* THE TASK
Please return every line in the following data that includes the string "clone".

(Data items)

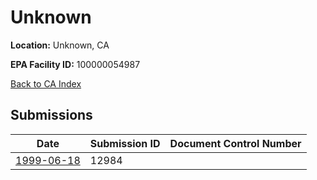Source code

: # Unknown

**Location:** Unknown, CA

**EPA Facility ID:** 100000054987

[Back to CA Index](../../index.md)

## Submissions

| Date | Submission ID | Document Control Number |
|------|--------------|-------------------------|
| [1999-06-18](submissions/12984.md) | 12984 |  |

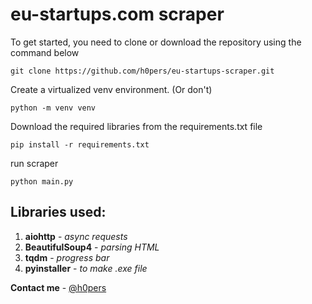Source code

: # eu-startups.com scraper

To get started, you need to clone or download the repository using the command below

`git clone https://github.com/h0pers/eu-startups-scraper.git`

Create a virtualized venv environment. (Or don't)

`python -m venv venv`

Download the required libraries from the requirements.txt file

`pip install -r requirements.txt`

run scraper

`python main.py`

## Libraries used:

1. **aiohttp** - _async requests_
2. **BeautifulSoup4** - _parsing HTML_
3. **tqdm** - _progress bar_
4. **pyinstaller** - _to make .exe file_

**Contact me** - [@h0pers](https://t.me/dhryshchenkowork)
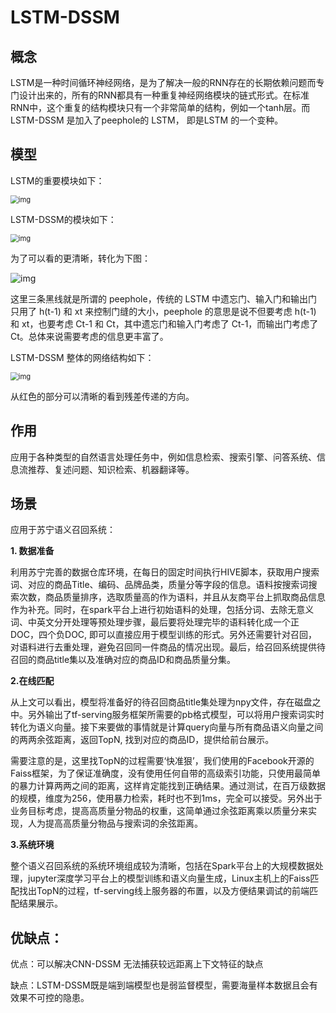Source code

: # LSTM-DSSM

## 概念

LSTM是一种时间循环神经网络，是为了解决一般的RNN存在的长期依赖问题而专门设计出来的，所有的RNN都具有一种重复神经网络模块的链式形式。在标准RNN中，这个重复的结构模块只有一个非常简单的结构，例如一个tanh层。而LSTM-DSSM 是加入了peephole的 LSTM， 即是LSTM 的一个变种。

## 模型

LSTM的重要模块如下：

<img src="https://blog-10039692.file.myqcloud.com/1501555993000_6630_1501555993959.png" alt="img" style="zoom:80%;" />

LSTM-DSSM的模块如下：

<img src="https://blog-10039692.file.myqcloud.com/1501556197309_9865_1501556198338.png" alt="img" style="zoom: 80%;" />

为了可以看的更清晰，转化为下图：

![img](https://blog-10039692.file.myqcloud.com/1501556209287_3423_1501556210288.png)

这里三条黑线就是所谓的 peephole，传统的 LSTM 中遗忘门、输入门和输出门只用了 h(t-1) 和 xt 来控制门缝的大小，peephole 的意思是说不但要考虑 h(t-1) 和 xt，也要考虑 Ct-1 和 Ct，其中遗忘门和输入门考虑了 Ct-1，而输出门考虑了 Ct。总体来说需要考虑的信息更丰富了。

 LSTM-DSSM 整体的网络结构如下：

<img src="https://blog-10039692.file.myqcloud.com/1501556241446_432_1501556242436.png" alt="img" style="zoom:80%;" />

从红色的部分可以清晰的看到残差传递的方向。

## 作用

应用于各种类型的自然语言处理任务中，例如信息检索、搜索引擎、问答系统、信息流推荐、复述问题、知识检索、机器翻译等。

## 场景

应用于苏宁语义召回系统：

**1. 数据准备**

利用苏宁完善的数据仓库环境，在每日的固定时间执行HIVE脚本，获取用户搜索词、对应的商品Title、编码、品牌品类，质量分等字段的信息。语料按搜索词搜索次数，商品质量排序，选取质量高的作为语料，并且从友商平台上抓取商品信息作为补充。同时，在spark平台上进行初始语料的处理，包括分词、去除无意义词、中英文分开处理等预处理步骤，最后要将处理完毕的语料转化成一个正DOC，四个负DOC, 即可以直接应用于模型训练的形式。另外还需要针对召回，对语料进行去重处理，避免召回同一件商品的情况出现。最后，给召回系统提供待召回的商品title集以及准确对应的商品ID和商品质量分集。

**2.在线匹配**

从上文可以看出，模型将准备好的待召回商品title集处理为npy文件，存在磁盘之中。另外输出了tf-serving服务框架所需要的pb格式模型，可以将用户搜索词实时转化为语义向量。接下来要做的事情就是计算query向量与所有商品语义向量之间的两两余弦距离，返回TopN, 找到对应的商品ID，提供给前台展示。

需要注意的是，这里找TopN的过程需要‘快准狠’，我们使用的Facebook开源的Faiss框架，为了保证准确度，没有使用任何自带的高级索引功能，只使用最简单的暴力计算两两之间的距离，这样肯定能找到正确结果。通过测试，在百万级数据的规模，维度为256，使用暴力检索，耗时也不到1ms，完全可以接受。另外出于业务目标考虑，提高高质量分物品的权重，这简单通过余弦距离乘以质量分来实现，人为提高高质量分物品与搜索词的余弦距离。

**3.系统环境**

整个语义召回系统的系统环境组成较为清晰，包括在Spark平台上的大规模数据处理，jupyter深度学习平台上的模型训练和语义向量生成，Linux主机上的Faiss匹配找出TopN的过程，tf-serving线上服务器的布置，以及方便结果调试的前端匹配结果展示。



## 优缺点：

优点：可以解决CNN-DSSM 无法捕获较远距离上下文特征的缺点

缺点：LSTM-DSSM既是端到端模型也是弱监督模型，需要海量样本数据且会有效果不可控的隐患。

* SOLVED PROBLEM
To get started, you need to clone or download the repository using the command below
`git clone https://github.com/h0pers/eu-startups-scraper.git`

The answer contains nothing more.